Midwest Banc Holdings Inc. in Melrose Park, Ill., said credit quality continued to deteriorate at its subsidiary bank in the fourth quarter, and warned the bank's capital ratios are expected to fall from a well-capitalized level at the end of the third quarter to undercapitalized for the fourth quarter.
The announcement was made in an updated prospectus filed with the Securities and Exchange Commission, where the $3.5 billion-asset company is offering to exchange depositary shares for common shares.
Midwest has been working to beef up capital by converting more of its outstanding securities to common shares, notably preferred shares issued to the Treasury Department under the Troubled Asset Relief Program.
Midwest said in December that it was in talks to convert those preferred shares. One condition imposed by the Treasury was that Midwest also convert preferred shares owned by other investors into common ones.
At the end of the third quarter, the company reported a total risk-weighted asset ratio of 7.95%, a Tier 1 risk-weighted ratio of 6.05% and a leverage ratio of 4.15%.

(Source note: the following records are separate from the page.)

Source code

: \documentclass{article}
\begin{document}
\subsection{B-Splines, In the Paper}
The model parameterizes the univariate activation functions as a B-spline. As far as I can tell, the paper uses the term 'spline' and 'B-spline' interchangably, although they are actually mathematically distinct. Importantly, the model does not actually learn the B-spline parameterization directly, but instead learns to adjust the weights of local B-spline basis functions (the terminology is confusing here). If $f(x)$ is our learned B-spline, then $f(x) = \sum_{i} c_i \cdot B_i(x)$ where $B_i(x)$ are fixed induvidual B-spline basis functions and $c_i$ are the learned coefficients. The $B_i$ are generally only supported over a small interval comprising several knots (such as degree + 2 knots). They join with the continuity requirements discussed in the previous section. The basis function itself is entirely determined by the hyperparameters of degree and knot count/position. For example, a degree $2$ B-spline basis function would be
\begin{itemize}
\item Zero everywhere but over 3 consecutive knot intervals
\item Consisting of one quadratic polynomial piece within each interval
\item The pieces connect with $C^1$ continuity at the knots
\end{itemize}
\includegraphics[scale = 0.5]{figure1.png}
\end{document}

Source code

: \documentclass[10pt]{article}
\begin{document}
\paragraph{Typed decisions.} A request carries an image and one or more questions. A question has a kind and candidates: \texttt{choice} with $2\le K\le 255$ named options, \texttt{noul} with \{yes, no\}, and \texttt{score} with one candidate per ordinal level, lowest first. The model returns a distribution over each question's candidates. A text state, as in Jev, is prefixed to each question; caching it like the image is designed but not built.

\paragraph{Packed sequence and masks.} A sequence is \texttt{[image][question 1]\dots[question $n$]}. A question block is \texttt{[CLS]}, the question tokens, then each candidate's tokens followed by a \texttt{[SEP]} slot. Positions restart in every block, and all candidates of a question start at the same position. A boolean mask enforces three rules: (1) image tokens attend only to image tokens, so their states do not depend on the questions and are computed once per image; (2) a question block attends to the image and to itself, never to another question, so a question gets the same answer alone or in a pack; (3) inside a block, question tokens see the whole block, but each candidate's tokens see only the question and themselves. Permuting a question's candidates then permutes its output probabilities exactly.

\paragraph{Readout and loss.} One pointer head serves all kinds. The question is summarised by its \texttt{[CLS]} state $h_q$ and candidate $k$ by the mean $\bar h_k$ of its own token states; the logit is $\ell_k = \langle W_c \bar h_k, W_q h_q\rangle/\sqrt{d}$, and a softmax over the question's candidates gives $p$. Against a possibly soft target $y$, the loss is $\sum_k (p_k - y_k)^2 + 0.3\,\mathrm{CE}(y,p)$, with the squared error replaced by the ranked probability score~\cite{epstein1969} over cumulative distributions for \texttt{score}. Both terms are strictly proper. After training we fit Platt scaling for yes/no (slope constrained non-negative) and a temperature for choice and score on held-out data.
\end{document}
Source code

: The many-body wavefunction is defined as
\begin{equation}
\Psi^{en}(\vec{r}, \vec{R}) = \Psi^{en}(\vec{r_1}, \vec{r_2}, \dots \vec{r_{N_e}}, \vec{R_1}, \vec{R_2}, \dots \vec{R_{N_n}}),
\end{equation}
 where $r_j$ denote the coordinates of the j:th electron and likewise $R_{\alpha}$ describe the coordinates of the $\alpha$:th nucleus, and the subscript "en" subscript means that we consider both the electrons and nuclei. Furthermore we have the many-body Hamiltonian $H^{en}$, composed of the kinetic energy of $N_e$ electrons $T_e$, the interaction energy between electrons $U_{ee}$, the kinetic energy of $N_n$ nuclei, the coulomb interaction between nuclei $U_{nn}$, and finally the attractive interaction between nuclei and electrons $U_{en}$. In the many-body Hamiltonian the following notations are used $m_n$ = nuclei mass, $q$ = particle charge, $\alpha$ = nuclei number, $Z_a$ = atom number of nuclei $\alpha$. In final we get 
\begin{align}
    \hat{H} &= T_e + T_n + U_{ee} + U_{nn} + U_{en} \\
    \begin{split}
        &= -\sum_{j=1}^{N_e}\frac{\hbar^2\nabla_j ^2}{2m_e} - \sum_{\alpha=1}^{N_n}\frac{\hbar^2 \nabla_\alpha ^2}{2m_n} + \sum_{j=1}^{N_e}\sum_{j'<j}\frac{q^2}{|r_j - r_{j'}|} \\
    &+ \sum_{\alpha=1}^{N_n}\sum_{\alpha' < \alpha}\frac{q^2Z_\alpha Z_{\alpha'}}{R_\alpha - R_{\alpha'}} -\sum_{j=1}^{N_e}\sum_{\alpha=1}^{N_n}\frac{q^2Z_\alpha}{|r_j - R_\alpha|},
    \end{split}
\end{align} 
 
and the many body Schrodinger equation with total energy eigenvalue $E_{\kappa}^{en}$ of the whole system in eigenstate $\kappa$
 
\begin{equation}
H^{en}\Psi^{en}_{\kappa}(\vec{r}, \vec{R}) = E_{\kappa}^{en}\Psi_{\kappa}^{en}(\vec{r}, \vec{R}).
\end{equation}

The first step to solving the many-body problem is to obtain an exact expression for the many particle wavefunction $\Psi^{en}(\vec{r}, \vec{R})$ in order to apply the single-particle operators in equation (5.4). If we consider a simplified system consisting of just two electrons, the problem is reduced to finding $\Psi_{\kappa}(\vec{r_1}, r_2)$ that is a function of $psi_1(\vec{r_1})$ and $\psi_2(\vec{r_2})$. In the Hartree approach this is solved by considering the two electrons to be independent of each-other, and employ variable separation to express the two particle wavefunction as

Midwest's subsidiary bank reported a total risk-weighted ratio of 10.17%, a Tier 1 risk-weighted ratio of 8.88% and a leverage ratio of 6.08%.
For the third quarter, Midwest reported a $41 million loss, down 74% from a year earlier. For the first three quarters of last year, Midwest lost $123 million.
On Dec. 18, Midwest and its subsidiary bank entered into an agreement with the Federal Reserve and the Illinois Division of Banking.
Among the terms of the order, they must address capital and asset quality.
Filings with the SEC also noted that if Midwest does not fulfill its capital requirements a receiver could be named.